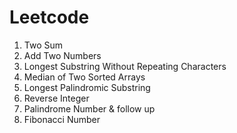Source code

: # Leetcode

1. Two Sum
2. Add Two Numbers
3. Longest Substring Without Repeating Characters  
4. Median of Two Sorted Arrays  
5. Longest Palindromic Substring  
7. Reverse Integer  
9. Palindrome Number & follow up
509. Fibonacci Number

******************************

▶ Requirement
Retype the data shown above exactly, excluding any picture it contains.

▶ Task answer
Source code

: # Leetcode

1. Two Sum
2. Add Two Numbers
3. Longest Substring Without Repeating Characters  
4. Median of Two Sorted Arrays  
5. Longest Palindromic Substring  
7. Reverse Integer  
9. Palindrome Number & follow up
509. Fibonacci Number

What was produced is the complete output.